Making the decision to go to treatment for substance abuse is the best decision for an addict. But sometimes the concept of what “rehab” is all about can be confusing, since many programs are like a revolving door.
So, do you know what an effective substance abuse rehabilitation program in Georgia is really like? There are many myths about drug and alcohol rehabs in Fairburn, GA, and other Georgia locations.
Although all rehabs in Georgia have a common set of treatments, each rehab is unique. Results can be highly affected mostly by the length of stay in the program. Short-term rehabs in Georgia rarely work. The most effective rehabs will last several months, not a few days, since it requires that long to get the drugs or alcohol totally out of their system and for them to begin learning again the truth, positive thinking, and responsibility for a more successful future.
Each client has a different experience and history with drugs and alcohol. What triggered the initial use and subsequent addiction can be quite different for different people. So, getting to the bottom of it will often take different approaches and some initial therapy.
Addictions are often initially caused by an emotional or physical pain, or a void in the person’s life, so those must be dealt with at the same time or the addiction cannot be solved. Often called “dual-diagnosis” treatment, this work on the heart and soul is critical, but not a part of the treatment in all rehabs.
Addictions are affected by an area of the brain referred to as the Mesolimbic Dopamine System. It is not something that a person can consciously manage. So, it is quite difficult for an addict to discern how to stop their addiction. Whether or not the addict opened the door to the addiction, to begin with, is irrelevant to their ability to stop it. Once the addiction is started, the addict no longer has control to stop the addiction.

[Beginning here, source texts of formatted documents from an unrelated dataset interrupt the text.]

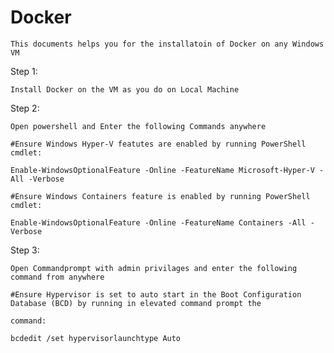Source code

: # Docker

	This documents helps you for the installatoin of Docker on any Windows VM 

Step 1:

	Install Docker on the VM as you do on Local Machine

Step 2:

	Open powershell and Enter the following Commands anywhere
	
	#Ensure Windows Hyper-V featutes are enabled by running PowerShell cmdlet:
	
	Enable-WindowsOptionalFeature -Online -FeatureName Microsoft-Hyper-V -All -Verbose

	#Ensure Windows Containers feature is enabled by running PowerShell cmdlet:
	
	Enable-WindowsOptionalFeature -Online -FeatureName Containers -All -Verbose
	
Step 3:

	Open Commandprompt with admin privilages and enter the following command from anywhere
	
	#Ensure Hypervisor is set to auto start in the Boot Configuration Database (BCD) by running in elevated command prompt the 
	
	command:
	
	bcdedit /set hypervisorlaunchtype Auto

It is true that a vast majority of individuals will hit “rock bottom” due to their addiction, before they will enter a drug and alcohol rehab, in a lucid moment of self-preservation. But all individuals are motivated differently, and have different levels of their addiction. For that reason, some may be convinced to stop their addiction by loved ones, while others may need to knock on death’s door before they’ll get help. Common motivators include, but are not limited to: family pressure, legal issues, illness or near-death experiences, or finances. Sadly, many choose to avoid rehab until there’s no other option, but this does not include all addicts or alcoholics, so seek help for them now!
If you or someone you love in Georgia is suffering from a harmful addiction to drugs or alcohol, it is best to seek professional help as soon as possible. The more time goes on, the more difficult it will be to stop it. In contacting a rehab center, you can get quick answers to any questions you may have. It is always the right decision to start to research the rehab options.
These addiction treatment centers in Georgia are Christian, dual-diagnosis drug and alcohol addiction rehabs that serve adults who are entangled in chemical dependency. We provide a structured and therapeutic environment in which the cycles of drug abuse are broken and replaced with essential life skills.
To learn more about what these nonprofit addiction recovery centers in Georgia provide men and women from Fairburn and other Georgia cities, we invite you to call us right away. Our addiction treatment centers help men and women from Fairburn, Georgia, and beyond.
Lasting and caring help for an addict in Fairburn, Georgia is only a phone call away. Call right now at (855) 934-4673 and talk to our Intake Coordinator. He will honestly tell you if our residential program is the best choice for your loved one. These recovery centers are easily reachable from Fairburn, Georgia, and anywhere in the country.
Fairburn is a city in Fulton County, Georgia. The population was 12,950 at the 2010 census.
Excerpt about Christian rehabs and addiction treatment centers in Fairburn, GA used with permission from Wikipedia.